Amjad Israr, 46, was sentenced by U.S. District Judge William D. Quarles, Jr. following an investigation by U.S. Immigration and Customs Enforcement’s (ICE) Homeland Security Investigations (HSI), U.S. Citizenship and Immigration Services (USCIS) Baltimore District Office and the Baltimore County Police Department.
According to his plea agreement, Israr operated multiple convenience stores called Krauszer’s in Connecticut. In 1994, Israr entered the United States using another person’s Pakistani passport that he had purchased in Pakistan. Israr has no legal immigration status in the United States.
Beginning in December 2011, Israr began working with a Maryland attorney who told Israr that he knew an immigration official who was willing to provide immigration documents, which would permit Israr to legally live and work in the United States in return for payments of money. Unbeknownst to the attorney and Israr, the attorney’s immigration contact was actually an undercover federal agent posing as a public official.
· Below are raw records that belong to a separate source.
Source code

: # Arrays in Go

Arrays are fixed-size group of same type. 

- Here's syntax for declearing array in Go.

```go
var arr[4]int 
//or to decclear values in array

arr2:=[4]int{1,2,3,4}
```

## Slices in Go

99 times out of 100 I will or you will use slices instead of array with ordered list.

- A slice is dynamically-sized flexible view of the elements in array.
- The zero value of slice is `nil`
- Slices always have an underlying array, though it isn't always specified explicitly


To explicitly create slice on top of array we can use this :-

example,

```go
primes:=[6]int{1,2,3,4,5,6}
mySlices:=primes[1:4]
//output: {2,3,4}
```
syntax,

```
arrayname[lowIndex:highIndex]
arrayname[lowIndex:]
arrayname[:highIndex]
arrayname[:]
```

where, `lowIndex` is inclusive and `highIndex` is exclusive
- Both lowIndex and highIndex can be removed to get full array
Israr agreed to pay the attorney approximately $30,000 for the immigration documents, knowing that a substantial portion of the payment would be provided to the purported USCIS official in exchange for the immigration documents. On Aug. 25, 2011, Israr and the attorney met with the undercover agent and during the meeting, Israr’s fingerprints and photos were taken in order to prepare the immigration documents for Israr. On one of the immigration forms later submitted to the undercover agent by the attorney, Israr falsely represented that he was married to a U.S. citizen and the wife’s name and personal identification information provided on the form were all fake. In January 2012, Israr received a lawful permanent resident card issued by the undercover agent, which he used to enter the United States Feb. 4, April 12 and July 17, 2012.
The case was prosecuted by assistant U.S. attorneys Harry M. Gruber and Gregory R. Bockin.